Eher kommt ein Kamel durchs Nadelöhr, als dass ein Deutscher die Bibel versteht.
Die Deutschen sind schlaue Leute. Dem Volk der Dichter und Denker ist es nicht zumutbar, den Märchenkram der Bibel zu glauben. So dachte man jedenfalls und so machten sich deutsche Theologen daran, die Bibel von allem Mythologischen (so nannten sie es) zu befreien.
„Man kann nicht elektrisches Licht und Radioapparat benutzen, in Krankheitsfällen moderne medizinische und klinische Mittel in Anspruch nehmen und gleichzeitig an die Geister- und Wunderwelt des Neuen Testaments glauben.“ Rudolf Bultmann, 1941
Die Schöpfungsgeschichte geht da gar nicht. Als ein gebildeter Mensch muss man sie als ein Märchen abtun. Von wegen wissenschaftlicher Erkenntnis, Evolutionstheorie und so.
Mehr oder weniger zufällig taten die Deutschen das in einer Zeit, in der nicht nur sie sehr judenfeindlich eingestellt waren.
Das beides sind sehr schlechte Voraussetzungen, um die Genesis auch nur annähernd zu verstehen.
Gelangweilt liest man so über Genesis 2,4 hinweg: Am Tag, da ER, Gott, Himmel und Erde machte … denn nicht hatte regnen lassen, ER, Gott, über die Erde …“ „Märchenbuch! Überholt!“
Das kann man nur sagen, wenn man vergisst, wer die Genesis wann geschrieben hat. Es waren Juden, gerade in Gefangenschaft, versklavt, zu einer Zeit, in der man den Löwen vorgeworfen oder ins Feuer geschmissen wurde, wenn man seinen Überzeugungen treu blieb und sich weigerte, andere Götter anzubeten. (Für seine Überzeugungen unter Lebensgefahr einstehen, ist auch nicht gerade eine Kernkompetenz der Deutschen).
Gott machte Himmel und Erde, zu einem Zeitpunkt, den ER bestimmte. Er ließ es regnen. Jedes Wort ist ein Treffer. Jedes Wort ist ein Angriff gegen die Mächtigen jener Zeit. Aus Göttern, aus Himmel, Erde, Sonne, Mond werden Elemente, über die einer, ER, Gott, verfügt.
Was diese Worte für einen Mut erfordern, darüber kannst Du ja mal nachdenken, wenn Dich Dein Chef das nächste Mal auffordert, beim Steuerbetrug mitzumachen oder den Konkurrenten auf illegale Weise auszutricksen.

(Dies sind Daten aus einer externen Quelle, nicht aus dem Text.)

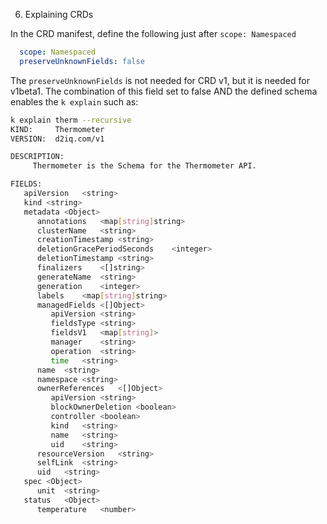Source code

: 6. Explaining CRDs

In the CRD manifest, define the following just after `scope: Namespaced`

```yaml
  scope: Namespaced
  preserveUnknownFields: false
```

The `preserveUnknownFields` is not needed for CRD v1, but it is needed for v1beta1.  The combination of this field set to false AND the defined schema enables the `k explain` such as:

```bash
k explain therm --recursive
KIND:     Thermometer
VERSION:  d2iq.com/v1

DESCRIPTION:
     Thermometer is the Schema for the Thermometer API.

FIELDS:
   apiVersion	<string>
   kind	<string>
   metadata	<Object>
      annotations	<map[string]string>
      clusterName	<string>
      creationTimestamp	<string>
      deletionGracePeriodSeconds	<integer>
      deletionTimestamp	<string>
      finalizers	<[]string>
      generateName	<string>
      generation	<integer>
      labels	<map[string]string>
      managedFields	<[]Object>
         apiVersion	<string>
         fieldsType	<string>
         fieldsV1	<map[string]>
         manager	<string>
         operation	<string>
         time	<string>
      name	<string>
      namespace	<string>
      ownerReferences	<[]Object>
         apiVersion	<string>
         blockOwnerDeletion	<boolean>
         controller	<boolean>
         kind	<string>
         name	<string>
         uid	<string>
      resourceVersion	<string>
      selfLink	<string>
      uid	<string>
   spec	<Object>
      unit	<string>
   status	<Object>
      temperature	<number>
```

Du verlörest allerhöchstens den Job, die Schreiber der Genesis riskierten mit diesen Worten ihr Leben. Es waren subversive, revolutionäre Worte, die Kraft hatten, die bestehende Herrschaftsordnung umzuwälzen. Denn mit den Göttern verlören auch die Könige ihre Macht.
Aber es gibt Hoffnung, auch für Deutsche, dass wir die Bibel verstehen können. Denn ein Kamel passt durch ein Nadelöhr. Um das zu verstehen, müsste man sich allerdings auf die Bibel als einen jüdischen Text einlassen. Dann fände man heraus, dass das Nadelöhr ein Tor zu Jerusalem ist. Das ist so schmal, dass ein Kamel nur dann hindurchpasst, wenn es alle Lasten ablegt. Was uns wiederum Folgendes sagt: Wenn wir die Genesis verstehen wollen, dann sollten wir aufhören, unseren Wissensstand als Maßstab zu nehmen. „Wer weise werden will, der werde zuerst zum Narren“, der sollte vorbehaltlos bereit sein, sich auf diesen jüdischen Text einzulassen.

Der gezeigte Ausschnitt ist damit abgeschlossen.